[Records contained in a dataset]
☆ ☆ ☆ ☆ ☆ ☆ ☆

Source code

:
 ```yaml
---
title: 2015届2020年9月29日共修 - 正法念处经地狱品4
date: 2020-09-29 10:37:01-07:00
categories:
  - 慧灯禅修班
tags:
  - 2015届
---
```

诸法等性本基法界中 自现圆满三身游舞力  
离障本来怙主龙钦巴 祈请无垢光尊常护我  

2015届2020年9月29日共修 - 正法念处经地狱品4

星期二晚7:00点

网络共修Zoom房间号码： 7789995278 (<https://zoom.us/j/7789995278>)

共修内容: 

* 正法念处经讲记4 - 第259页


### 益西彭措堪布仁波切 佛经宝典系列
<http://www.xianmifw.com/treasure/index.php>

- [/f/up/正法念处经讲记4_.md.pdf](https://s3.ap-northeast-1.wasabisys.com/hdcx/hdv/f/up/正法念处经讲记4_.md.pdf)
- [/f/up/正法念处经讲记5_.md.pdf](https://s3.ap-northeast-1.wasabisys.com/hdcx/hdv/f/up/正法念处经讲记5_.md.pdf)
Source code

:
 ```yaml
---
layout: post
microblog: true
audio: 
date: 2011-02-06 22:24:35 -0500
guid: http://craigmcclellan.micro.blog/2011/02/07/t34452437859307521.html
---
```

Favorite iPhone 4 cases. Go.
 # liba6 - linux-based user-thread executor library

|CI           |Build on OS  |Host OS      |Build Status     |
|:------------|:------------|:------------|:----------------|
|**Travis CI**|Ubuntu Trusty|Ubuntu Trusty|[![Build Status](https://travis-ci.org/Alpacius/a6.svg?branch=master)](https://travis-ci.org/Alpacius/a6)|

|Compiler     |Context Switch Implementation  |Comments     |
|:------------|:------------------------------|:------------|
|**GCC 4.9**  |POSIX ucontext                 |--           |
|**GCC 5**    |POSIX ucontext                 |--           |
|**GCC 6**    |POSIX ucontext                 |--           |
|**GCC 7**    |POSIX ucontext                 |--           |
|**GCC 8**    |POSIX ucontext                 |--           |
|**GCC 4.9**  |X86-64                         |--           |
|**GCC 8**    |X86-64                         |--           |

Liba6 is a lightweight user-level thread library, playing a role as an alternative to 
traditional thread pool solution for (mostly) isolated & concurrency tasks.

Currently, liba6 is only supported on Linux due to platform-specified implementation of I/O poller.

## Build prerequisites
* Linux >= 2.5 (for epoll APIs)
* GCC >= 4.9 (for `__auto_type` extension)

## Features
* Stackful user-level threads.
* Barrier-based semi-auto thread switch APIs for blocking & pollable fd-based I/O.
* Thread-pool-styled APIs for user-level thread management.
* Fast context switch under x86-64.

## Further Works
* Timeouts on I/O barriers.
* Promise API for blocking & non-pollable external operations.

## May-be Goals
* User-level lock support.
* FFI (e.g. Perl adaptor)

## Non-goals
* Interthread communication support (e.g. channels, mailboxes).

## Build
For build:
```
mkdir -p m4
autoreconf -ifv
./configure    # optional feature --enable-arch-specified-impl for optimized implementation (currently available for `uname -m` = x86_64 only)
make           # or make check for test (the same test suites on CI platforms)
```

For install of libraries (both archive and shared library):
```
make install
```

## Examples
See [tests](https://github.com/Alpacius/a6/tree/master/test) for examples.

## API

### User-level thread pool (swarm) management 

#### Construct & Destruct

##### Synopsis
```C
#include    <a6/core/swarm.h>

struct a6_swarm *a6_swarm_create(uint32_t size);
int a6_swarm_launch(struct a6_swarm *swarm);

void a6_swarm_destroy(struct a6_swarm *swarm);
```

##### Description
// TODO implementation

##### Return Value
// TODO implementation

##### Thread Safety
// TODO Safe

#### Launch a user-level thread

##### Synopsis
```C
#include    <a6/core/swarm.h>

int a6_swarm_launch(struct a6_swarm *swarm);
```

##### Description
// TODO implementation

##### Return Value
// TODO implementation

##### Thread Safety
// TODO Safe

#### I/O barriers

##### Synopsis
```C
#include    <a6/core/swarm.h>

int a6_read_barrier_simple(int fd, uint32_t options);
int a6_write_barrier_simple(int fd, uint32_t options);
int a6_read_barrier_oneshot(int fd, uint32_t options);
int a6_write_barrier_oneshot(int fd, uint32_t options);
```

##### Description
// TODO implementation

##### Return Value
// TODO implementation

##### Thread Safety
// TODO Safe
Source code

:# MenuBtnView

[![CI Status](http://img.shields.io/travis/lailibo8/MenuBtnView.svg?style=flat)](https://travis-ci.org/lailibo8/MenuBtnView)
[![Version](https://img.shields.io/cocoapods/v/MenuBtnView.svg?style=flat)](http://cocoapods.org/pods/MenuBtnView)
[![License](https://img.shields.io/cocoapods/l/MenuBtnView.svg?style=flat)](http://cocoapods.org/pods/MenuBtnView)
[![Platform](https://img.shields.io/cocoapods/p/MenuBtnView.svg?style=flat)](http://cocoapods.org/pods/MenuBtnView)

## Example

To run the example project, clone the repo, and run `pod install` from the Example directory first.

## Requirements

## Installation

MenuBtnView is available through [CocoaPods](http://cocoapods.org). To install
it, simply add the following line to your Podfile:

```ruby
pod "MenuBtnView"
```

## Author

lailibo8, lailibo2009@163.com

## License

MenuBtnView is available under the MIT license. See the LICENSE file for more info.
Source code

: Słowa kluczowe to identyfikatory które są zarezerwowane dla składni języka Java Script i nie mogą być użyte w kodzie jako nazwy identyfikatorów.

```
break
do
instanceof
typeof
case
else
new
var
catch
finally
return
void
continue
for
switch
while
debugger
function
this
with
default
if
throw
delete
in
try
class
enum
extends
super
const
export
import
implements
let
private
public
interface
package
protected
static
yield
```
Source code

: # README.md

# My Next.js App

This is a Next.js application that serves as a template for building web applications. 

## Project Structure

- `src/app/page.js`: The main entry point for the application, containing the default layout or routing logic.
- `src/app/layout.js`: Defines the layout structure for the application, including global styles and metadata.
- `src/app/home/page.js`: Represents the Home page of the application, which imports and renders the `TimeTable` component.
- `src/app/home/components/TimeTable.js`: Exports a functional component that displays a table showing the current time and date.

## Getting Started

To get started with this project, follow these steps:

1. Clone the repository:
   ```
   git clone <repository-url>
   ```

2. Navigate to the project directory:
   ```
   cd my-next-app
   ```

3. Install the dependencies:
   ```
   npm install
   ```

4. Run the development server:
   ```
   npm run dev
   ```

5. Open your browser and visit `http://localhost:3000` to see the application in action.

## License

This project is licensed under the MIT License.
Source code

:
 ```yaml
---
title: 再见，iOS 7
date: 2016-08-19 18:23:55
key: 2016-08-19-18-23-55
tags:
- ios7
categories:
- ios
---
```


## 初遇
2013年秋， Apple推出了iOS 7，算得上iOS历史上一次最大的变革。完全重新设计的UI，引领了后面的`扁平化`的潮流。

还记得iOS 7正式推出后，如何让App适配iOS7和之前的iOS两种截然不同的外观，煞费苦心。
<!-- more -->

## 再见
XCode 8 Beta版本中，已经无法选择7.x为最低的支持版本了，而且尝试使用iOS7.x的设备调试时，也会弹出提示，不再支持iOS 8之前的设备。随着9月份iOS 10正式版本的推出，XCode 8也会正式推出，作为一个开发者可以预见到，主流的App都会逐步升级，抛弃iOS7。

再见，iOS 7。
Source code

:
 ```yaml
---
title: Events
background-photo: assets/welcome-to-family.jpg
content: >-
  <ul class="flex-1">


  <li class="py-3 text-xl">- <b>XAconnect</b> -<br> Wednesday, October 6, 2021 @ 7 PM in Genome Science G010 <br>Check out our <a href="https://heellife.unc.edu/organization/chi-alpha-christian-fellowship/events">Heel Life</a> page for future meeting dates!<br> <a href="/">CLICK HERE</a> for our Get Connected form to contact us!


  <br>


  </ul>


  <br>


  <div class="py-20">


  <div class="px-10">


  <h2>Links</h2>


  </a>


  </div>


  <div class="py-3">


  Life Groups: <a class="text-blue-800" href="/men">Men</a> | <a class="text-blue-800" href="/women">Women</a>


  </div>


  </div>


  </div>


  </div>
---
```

☆ ☆ ☆ ☆ ☆ ☆ ☆

__Your assignment__. Check each line of the entries above for the string "more", and return those that contain it.

__Task answer__.
MenuBtnView is available under the MIT license. See the LICENSE file for more info.
<!-- more -->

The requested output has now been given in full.